Records drawn from a dataset
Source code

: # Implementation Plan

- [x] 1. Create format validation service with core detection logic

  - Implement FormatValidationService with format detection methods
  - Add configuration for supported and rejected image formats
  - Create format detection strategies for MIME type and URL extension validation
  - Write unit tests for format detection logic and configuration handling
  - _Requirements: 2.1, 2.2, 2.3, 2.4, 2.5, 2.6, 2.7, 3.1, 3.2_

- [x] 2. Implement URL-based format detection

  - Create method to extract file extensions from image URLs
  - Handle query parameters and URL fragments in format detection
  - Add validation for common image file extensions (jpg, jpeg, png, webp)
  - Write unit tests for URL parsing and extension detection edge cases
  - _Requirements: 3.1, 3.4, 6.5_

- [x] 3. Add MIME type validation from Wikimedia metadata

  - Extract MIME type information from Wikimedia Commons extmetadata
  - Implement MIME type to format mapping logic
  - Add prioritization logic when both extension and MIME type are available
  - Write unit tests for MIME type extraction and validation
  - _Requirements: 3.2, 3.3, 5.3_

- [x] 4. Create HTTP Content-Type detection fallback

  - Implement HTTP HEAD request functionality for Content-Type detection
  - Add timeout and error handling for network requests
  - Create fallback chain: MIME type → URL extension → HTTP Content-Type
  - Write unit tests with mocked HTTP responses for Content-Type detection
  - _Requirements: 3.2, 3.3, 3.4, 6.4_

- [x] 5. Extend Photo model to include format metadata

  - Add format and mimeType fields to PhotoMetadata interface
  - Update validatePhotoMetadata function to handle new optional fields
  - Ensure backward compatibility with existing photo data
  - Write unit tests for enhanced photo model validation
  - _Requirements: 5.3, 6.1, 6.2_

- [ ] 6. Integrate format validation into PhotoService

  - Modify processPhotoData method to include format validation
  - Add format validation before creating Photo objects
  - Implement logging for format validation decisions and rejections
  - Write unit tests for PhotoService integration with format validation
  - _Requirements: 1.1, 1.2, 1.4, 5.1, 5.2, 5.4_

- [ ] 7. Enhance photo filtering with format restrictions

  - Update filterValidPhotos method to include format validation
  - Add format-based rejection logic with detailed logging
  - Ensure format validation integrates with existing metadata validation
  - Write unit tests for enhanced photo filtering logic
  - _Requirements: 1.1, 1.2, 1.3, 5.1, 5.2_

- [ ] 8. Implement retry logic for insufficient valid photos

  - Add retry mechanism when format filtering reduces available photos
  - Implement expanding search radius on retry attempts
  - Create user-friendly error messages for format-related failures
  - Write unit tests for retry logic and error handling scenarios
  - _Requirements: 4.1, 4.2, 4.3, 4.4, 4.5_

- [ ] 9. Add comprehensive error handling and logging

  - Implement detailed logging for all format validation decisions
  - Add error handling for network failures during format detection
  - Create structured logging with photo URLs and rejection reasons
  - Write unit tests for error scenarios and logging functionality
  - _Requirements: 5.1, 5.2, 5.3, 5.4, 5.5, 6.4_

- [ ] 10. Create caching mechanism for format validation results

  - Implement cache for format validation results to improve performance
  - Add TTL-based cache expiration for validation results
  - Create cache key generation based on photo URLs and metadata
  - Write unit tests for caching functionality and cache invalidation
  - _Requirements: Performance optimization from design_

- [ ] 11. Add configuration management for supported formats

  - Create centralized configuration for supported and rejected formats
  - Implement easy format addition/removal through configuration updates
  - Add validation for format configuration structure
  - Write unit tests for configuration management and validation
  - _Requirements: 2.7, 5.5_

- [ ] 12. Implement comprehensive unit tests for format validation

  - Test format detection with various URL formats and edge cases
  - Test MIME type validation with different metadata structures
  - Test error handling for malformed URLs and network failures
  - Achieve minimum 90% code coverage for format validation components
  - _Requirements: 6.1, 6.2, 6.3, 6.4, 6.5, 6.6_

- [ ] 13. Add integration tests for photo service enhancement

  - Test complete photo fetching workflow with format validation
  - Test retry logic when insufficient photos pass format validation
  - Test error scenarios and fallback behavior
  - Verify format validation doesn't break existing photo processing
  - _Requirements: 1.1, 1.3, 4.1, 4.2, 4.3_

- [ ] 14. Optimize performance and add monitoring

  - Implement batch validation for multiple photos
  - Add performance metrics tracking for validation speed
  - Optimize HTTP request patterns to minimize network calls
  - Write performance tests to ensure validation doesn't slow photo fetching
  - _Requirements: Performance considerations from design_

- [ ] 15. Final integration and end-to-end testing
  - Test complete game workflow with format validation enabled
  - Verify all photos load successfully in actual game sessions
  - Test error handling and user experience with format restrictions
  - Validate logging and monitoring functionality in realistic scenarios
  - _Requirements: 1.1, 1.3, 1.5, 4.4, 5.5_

> [Activity]:
Up to and including the line with "- Write unit tests for PhotoService", repeat the entries exactly, beginning at their first line.

> [Solution]:
Source code

: # Implementation Plan

- [x] 1. Create format validation service with core detection logic

  - Implement FormatValidationService with format detection methods
  - Add configuration for supported and rejected image formats
  - Create format detection strategies for MIME type and URL extension validation
  - Write unit tests for format detection logic and configuration handling
  - _Requirements: 2.1, 2.2, 2.3, 2.4, 2.5, 2.6, 2.7, 3.1, 3.2_

- [x] 2. Implement URL-based format detection

  - Create method to extract file extensions from image URLs
  - Handle query parameters and URL fragments in format detection
  - Add validation for common image file extensions (jpg, jpeg, png, webp)
  - Write unit tests for URL parsing and extension detection edge cases
  - _Requirements: 3.1, 3.4, 6.5_

- [x] 3. Add MIME type validation from Wikimedia metadata

  - Extract MIME type information from Wikimedia Commons extmetadata
  - Implement MIME type to format mapping logic
  - Add prioritization logic when both extension and MIME type are available
  - Write unit tests for MIME type extraction and validation
  - _Requirements: 3.2, 3.3, 5.3_

- [x] 4. Create HTTP Content-Type detection fallback

  - Implement HTTP HEAD request functionality for Content-Type detection
  - Add timeout and error handling for network requests
  - Create fallback chain: MIME type → URL extension → HTTP Content-Type
  - Write unit tests with mocked HTTP responses for Content-Type detection
  - _Requirements: 3.2, 3.3, 3.4, 6.4_

- [x] 5. Extend Photo model to include format metadata

  - Add format and mimeType fields to PhotoMetadata interface
  - Update validatePhotoMetadata function to handle new optional fields
  - Ensure backward compatibility with existing photo data
  - Write unit tests for enhanced photo model validation
  - _Requirements: 5.3, 6.1, 6.2_

- [ ] 6. Integrate format validation into PhotoService

  - Modify processPhotoData method to include format validation
  - Add format validation before creating Photo objects
  - Implement logging for format validation decisions and rejections
  - Write unit tests for PhotoService integration with format validation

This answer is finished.